Seeing Maria

I’m never quite sure what my characters look like, even when there are contemporary portraits. I hear voices rather than see faces. That said, I like to pin them down visually and will often wile away a happy hour avoiding writing by ‘casting’ my characters, using the images of actors. This allows me to describe them very well, but see them? Nope.
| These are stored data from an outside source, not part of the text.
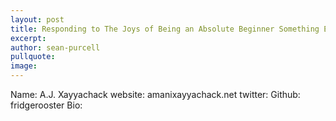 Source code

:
 ```yaml
---
layout: post
title: Responding to The Joys of Being an Absolute Beginner Something Else!
excerpt: 
author: sean-purcell
pullquote:
image:
---
```



Name: A.J. Xayyachack
website: amanixayyachack.net
twitter: 
Github: fridgerooster
Bio: 
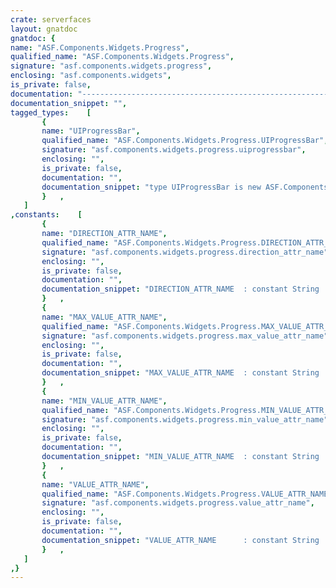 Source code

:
 ```yaml
---
crate: serverfaces
layout: gnatdoc
gnatdoc: {
name: "ASF.Components.Widgets.Progress",
qualified_name: "ASF.Components.Widgets.Progress",
signature: "asf.components.widgets.progress",
enclosing: "asf.components.widgets",
is_private: false,
documentation: "---------------------------------------------------------------------\n  components-widgets-progress -- Simple progress bar\n  Copyright (C) 2021 Stephane Carrez\n  Written by Stephane Carrez (Stephane.Carrez@gmail.com)\n\n  Licensed under the Apache License, Version 2.0 (the \"License\");\n  you may not use this file except in compliance with the License.\n  You may obtain a copy of the License at\n\n      http://www.apache.org/licenses/LICENSE-2.0\n\n  Unless required by applicable law or agreed to in writing, software\n  distributed under the License is distributed on an \"AS IS\" BASIS,\n  WITHOUT WARRANTIES OR CONDITIONS OF ANY KIND, either express or implied.\n  See the License for the specific language governing permissions and\n  limitations under the License.\n---------------------------------------------------------------------",
documentation_snippet: "",
tagged_types:    [
       {
       name: "UIProgressBar",
       qualified_name: "ASF.Components.Widgets.Progress.UIProgressBar",
       signature: "asf.components.widgets.progress.uiprogressbar",
       enclosing: "",
       is_private: false,
       documentation: "",
       documentation_snippet: "type UIProgressBar is new ASF.Components.Html.UIHtmlComponent with null record;",
       }   ,
   ]
,constants:    [
       {
       name: "DIRECTION_ATTR_NAME",
       qualified_name: "ASF.Components.Widgets.Progress.DIRECTION_ATTR_NAME",
       signature: "asf.components.widgets.progress.direction_attr_name",
       enclosing: "",
       is_private: false,
       documentation: "",
       documentation_snippet: "DIRECTION_ATTR_NAME  : constant String := \"direction\";",
       }   ,
       {
       name: "MAX_VALUE_ATTR_NAME",
       qualified_name: "ASF.Components.Widgets.Progress.MAX_VALUE_ATTR_NAME",
       signature: "asf.components.widgets.progress.max_value_attr_name",
       enclosing: "",
       is_private: false,
       documentation: "",
       documentation_snippet: "MAX_VALUE_ATTR_NAME  : constant String := \"maxValue\";",
       }   ,
       {
       name: "MIN_VALUE_ATTR_NAME",
       qualified_name: "ASF.Components.Widgets.Progress.MIN_VALUE_ATTR_NAME",
       signature: "asf.components.widgets.progress.min_value_attr_name",
       enclosing: "",
       is_private: false,
       documentation: "",
       documentation_snippet: "MIN_VALUE_ATTR_NAME  : constant String := \"minValue\";",
       }   ,
       {
       name: "VALUE_ATTR_NAME",
       qualified_name: "ASF.Components.Widgets.Progress.VALUE_ATTR_NAME",
       signature: "asf.components.widgets.progress.value_attr_name",
       enclosing: "",
       is_private: false,
       documentation: "",
       documentation_snippet: "VALUE_ATTR_NAME      : constant String := \"value\";",
       }   ,
   ]
,}
---
```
Sometimes I get visual clues in snatched glimpses, clues that help me develop the character and make them more rounded. Thus Antonio, the villain in A Tabernacle for the Sun, was wooden and two-dimensional until I caught sight of a young man in the passenger seat of a car driving away in a street in Volterra. Mandred, a character in my current W.i.P, was spotted as I drove through Moreton-on-the-Marsh and saw this unusual character lurching along, helped by two others. That was the inspiration for the character though when I ‘cast’ him later, I used the form and face of a popular TV historian, but the Mandred in my mind conforms to neither image. He just is.

In Pallas and the Centaur and The Rebirth of Venus, one of the major characters is the sister of Angelo Poliziano. Almost all my characters were immortalised in contemporary portraits and, oddly, there is even an image of Maria surviving in a bronze medal cast for Pico della Mirandola. But she looks a little frumpy and the character who evolved in my story was different; still plain, but a lot more interesting. Maria sprang to life for me in the face of a young woman with whom I more or less shared the same space in a very crowded vaporetto. I looked up and, there she was. Very toothy but striking.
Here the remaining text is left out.